JUNE 4 — Okay. I want to talk about the iPad. Everyone’s talking about it and I want in. With all the iPepet jokes and all, I might just have some thoughts of my own, too.
So many people today are saying that Apple’s iPad is going to spark a whole new revolution in multimedia journalism.
What do I think? Yeah, it does have potential. But I think it will be more of a case of how well journalism can revolutionise itself to make use of the potential.
When the Internet came about, a lot of news organisations decided that they needed an online presence. So they created their own portals and sites.
Once they had that, all they really did was to take whatever content they had from their traditional media and post it online.
If it was a printed article, they would just retype it onto their website. If it was a video, they just duplicated it and did the same thing.
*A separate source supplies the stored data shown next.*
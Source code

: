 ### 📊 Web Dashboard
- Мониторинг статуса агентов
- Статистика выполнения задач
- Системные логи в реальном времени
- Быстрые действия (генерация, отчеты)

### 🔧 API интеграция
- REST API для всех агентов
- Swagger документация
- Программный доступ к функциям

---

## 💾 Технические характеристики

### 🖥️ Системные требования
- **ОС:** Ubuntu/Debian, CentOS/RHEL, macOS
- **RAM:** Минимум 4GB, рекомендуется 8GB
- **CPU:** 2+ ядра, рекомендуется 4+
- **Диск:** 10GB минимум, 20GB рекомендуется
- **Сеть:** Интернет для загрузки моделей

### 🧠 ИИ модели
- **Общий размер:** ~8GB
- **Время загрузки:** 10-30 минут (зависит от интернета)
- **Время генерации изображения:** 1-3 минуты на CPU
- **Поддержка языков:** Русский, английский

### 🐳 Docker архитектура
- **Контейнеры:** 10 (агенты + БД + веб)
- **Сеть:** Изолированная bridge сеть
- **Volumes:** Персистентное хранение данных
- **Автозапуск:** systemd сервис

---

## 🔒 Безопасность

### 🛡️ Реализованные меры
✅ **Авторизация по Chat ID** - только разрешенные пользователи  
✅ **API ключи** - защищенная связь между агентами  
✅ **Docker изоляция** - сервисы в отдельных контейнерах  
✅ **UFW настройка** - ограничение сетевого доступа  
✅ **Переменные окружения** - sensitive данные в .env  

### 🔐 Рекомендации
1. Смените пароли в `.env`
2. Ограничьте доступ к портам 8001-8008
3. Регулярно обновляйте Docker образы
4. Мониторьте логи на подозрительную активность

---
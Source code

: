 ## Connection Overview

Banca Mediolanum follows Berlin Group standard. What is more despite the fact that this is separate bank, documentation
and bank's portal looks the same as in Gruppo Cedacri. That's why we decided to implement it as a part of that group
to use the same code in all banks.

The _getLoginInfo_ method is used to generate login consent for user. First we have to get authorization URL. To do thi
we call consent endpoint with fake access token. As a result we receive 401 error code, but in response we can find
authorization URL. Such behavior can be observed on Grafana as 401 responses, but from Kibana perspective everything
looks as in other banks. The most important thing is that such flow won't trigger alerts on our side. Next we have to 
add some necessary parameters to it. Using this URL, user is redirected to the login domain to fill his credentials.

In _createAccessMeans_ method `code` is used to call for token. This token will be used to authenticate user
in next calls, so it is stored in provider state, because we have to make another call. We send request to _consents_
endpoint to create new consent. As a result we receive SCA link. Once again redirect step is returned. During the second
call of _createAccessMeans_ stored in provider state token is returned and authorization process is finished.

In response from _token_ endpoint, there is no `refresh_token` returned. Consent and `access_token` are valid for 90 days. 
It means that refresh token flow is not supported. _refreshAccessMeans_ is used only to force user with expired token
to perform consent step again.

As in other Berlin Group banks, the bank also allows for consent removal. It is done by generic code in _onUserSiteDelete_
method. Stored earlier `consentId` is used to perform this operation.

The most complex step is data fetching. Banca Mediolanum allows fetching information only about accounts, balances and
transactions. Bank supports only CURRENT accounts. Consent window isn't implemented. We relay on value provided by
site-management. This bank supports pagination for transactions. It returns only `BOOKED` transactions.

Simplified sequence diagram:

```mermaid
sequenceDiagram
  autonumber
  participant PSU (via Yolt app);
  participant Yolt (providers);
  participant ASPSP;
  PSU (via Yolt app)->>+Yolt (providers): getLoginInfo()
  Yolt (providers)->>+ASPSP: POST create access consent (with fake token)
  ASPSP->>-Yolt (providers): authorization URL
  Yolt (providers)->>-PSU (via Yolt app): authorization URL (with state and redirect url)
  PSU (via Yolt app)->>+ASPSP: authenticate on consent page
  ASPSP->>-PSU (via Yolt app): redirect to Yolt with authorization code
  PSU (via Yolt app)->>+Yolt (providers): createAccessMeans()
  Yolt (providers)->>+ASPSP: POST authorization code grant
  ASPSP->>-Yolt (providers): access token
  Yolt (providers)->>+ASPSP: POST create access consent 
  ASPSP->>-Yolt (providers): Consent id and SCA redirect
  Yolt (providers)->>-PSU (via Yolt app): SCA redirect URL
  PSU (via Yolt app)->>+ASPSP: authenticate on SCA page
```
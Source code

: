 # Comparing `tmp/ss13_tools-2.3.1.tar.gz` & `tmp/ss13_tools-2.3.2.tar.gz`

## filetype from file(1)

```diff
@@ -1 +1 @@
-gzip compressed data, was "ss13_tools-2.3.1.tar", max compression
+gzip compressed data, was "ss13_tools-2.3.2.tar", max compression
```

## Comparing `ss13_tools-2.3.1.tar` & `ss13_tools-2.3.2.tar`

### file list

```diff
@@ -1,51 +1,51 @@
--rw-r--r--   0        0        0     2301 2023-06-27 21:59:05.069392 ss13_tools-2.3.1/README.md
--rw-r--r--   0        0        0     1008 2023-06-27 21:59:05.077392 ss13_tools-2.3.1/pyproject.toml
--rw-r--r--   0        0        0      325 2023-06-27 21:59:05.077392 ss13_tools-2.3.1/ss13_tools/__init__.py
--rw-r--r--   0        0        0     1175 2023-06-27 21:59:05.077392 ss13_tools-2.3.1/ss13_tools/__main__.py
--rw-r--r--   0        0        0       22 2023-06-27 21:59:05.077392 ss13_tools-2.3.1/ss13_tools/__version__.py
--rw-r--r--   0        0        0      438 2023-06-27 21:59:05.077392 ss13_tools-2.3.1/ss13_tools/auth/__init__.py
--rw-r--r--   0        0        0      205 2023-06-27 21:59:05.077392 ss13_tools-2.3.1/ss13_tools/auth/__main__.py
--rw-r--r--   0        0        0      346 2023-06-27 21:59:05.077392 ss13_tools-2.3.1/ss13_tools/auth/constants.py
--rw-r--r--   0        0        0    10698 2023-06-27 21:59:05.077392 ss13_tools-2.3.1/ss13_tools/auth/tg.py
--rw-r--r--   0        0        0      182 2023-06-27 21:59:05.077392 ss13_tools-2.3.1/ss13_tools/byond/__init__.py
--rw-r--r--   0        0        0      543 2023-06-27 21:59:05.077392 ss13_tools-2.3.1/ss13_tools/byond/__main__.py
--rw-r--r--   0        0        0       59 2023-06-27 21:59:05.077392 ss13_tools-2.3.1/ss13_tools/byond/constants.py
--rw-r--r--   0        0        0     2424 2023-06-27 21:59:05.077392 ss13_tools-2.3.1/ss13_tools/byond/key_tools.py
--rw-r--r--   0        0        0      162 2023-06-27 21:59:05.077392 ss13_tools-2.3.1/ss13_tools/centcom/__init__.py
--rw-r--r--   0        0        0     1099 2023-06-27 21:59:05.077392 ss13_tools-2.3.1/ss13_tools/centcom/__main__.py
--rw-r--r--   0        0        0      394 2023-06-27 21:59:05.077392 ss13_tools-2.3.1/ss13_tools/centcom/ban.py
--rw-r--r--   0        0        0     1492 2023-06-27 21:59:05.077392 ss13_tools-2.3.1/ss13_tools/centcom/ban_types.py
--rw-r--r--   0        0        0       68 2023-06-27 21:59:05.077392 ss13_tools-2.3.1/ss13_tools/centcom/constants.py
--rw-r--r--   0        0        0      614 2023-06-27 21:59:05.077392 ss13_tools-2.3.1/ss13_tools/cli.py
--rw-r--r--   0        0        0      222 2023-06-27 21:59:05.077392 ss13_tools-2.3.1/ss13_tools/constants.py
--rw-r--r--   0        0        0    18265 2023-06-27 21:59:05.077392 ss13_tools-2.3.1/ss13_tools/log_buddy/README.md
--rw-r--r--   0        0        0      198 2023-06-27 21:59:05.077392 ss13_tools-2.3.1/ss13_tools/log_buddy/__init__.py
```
What they failed to realise was that they needed to come up with totally new concepts for their content for it to be suitable online.
Videos could be paired with text; audio could be paired with still photos. All kinds of Flash projects and 3D animation could be utilised to tell a story.
Now, the iPad comes out and everyone is raving about it. Just like the iPhone, but bigger and apparently better.
A lot of people are criticising it because it can’t be used to view Flash-based websites and whatever else. But I think that isn’t an issue.
The iPad is really a media tool that has its strength in its capability to run all sorts of applications, or Apps, as Apple calls it.
So, if news organisations can come up with some awesome and creative content, then definitely, journalism would be revolutionised.
Already, a couple of news organisations have jumped onto the bandwagon. The first that I’ve stumbled on is the Wired magazine App.
Wired collaborated with Adobe to come up with something quite interesting. Check it out here.
The Times has also developed an iPad App. I can’t seem to find a visual reference for the App, so I’ll try my best to describe it in words.
The Times designers created something that is unseen before technologically, yet still has the feel of a traditional newspaper.
Content can be downloaded and viewed offline. You can browse through or go straight to your section of interest.
It combines the modern and eye-catching technology available these days with the feel of a traditional newspaper.
Okay. Who am I kidding? I haven’t had the opportunity to check out how The Times application works. But forget that for now.
Both Wired and The Times seem to have the idea that their content is now so unique that they can charge for it.
However, I’ve observed that the New Media audience never like paying for anything since they have the idea that information should be free for all.
Then again, Wired has reportedly sold 24,000 of their Apps in the first 24 hours of it being released. I don’t know about The Times yet.
This could be a trend or it could the tipping point of multimedia journalism. I guess we’ll now have to wait and see which will prevail.
* The views expressed here are the personal opinion of the columnist.